Druga sfera życia społecznego, gdzie króluje nowomowa, to język reklamy.
– Wmawia się nam, że pewne wyrazy znaczą co innego, niż dotąd znaczyły, np. wyraz „agresywny” czy „dramatyczny” nabierają pozytywnego znaczenia. Stąd np. „inteligentny krem, który przez cały rok wsłuchuje się w potrzeby skóry” – inteligencja staje się cechą kremu, a nie ludzi. To manipulacja znaczeniem wyrazu – mówił językoznawca.
Trzeci obszar nowomowy to język polityki, używany zarówno przez polityków, jak i dziennikarzy. Popularnym zabiegiem jest tu budowanie haseł, które są postulatami, ale ich forma językowa nakazuje wierzyć, że to już fakt. Prof. Markowski przywołał przykłady haseł „Cały naród buduje swoją stolicę” i „Obywatel IV RP”.
– Założenie tego sformułowania jest takie, że IV RP już jest, bo jeśli są obywatele, to nie może nie być czegoś, czego ktoś jest obywatelem – tłumaczył.
Wśród użytkowników nowomowy politycznej popularne są przenośnie wojskowe – np. „partia chce realizować swój program na wszystkich frontach”, „jesteśmy gotowi do walki”, religijne – „nowe biuro partii to opoka na czas jesiennych wyborów samorządowych”, „uderzmy się w piersi za popełnione błędy” i budowlane – „na gruzach Okrągłego Stołu zbudujemy IV RP”. Pojawiają się też przymiotniki w miejscach, gdzie nie należy się ich spodziewać – np. demokracja jest „dobra” lub „socjalistyczna”.

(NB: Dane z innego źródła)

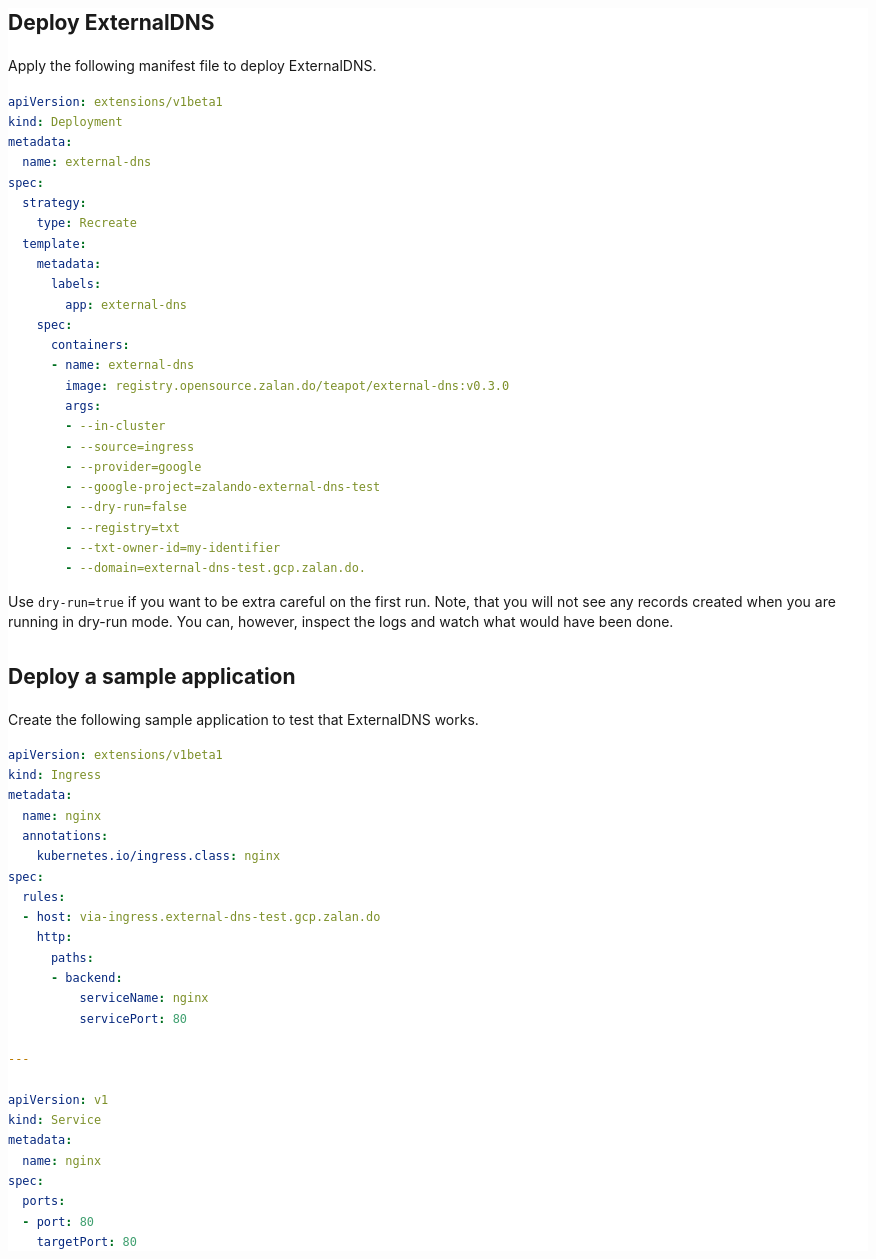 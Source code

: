 ## Deploy ExternalDNS

Apply the following manifest file to deploy ExternalDNS.

```yaml
apiVersion: extensions/v1beta1
kind: Deployment
metadata:
  name: external-dns
spec:
  strategy:
    type: Recreate
  template:
    metadata:
      labels:
        app: external-dns
    spec:
      containers:
      - name: external-dns
        image: registry.opensource.zalan.do/teapot/external-dns:v0.3.0
        args:
        - --in-cluster
        - --source=ingress
        - --provider=google
        - --google-project=zalando-external-dns-test
        - --dry-run=false
        - --registry=txt
        - --txt-owner-id=my-identifier
        - --domain=external-dns-test.gcp.zalan.do. 
```

Use `dry-run=true` if you want to be extra careful on the first run. Note, that you will not see any records created when you are running in dry-run mode. You can, however, inspect the logs and watch what would have been done.

## Deploy a sample application

Create the following sample application to test that ExternalDNS works.

```yaml
apiVersion: extensions/v1beta1
kind: Ingress
metadata:
  name: nginx
  annotations:
    kubernetes.io/ingress.class: nginx
spec:
  rules:
  - host: via-ingress.external-dns-test.gcp.zalan.do
    http:
      paths:
      - backend:
          serviceName: nginx
          servicePort: 80

---

apiVersion: v1
kind: Service
metadata:
  name: nginx
spec:
  ports:
  - port: 80
    targetPort: 80
```
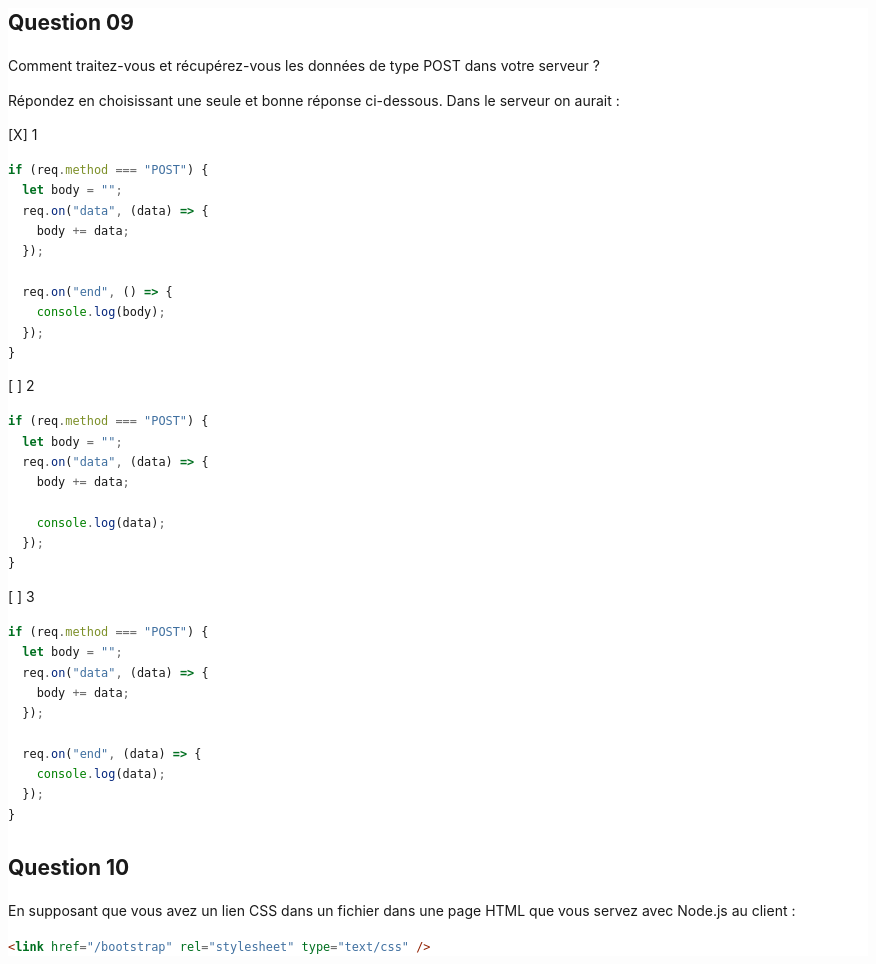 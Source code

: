 ## Question 09

Comment traitez-vous et récupérez-vous les données de type POST dans votre serveur ?

Répondez en choisissant une seule et bonne réponse ci-dessous. Dans le serveur on aurait :

[X] 1

```js
if (req.method === "POST") {
  let body = "";
  req.on("data", (data) => {
    body += data;
  });

  req.on("end", () => {
    console.log(body);
  });
}
```

[ ] 2

```js
if (req.method === "POST") {
  let body = "";
  req.on("data", (data) => {
    body += data;

    console.log(data);
  });
}
```

[ ] 3

```js
if (req.method === "POST") {
  let body = "";
  req.on("data", (data) => {
    body += data;
  });

  req.on("end", (data) => {
    console.log(data);
  });
}
```

## Question 10

En supposant que vous avez un lien CSS dans un fichier dans une page HTML que vous servez avec Node.js au client :

```html
<link href="/bootstrap" rel="stylesheet" type="text/css" />
```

– Wszystkie te wypowiedzi nie mają jednej głównej cechy nowomowy – na razie nie są to wypowiedzi jedynie słuszne. Mamy różne opcje, możliwość wyboru. Póki możemy wybierać i póki ja mogę o tym mówić – nie mamy w Polsce do czynienia z nowomową, a jedynie z jej elementami – podsumował prof. Markowski.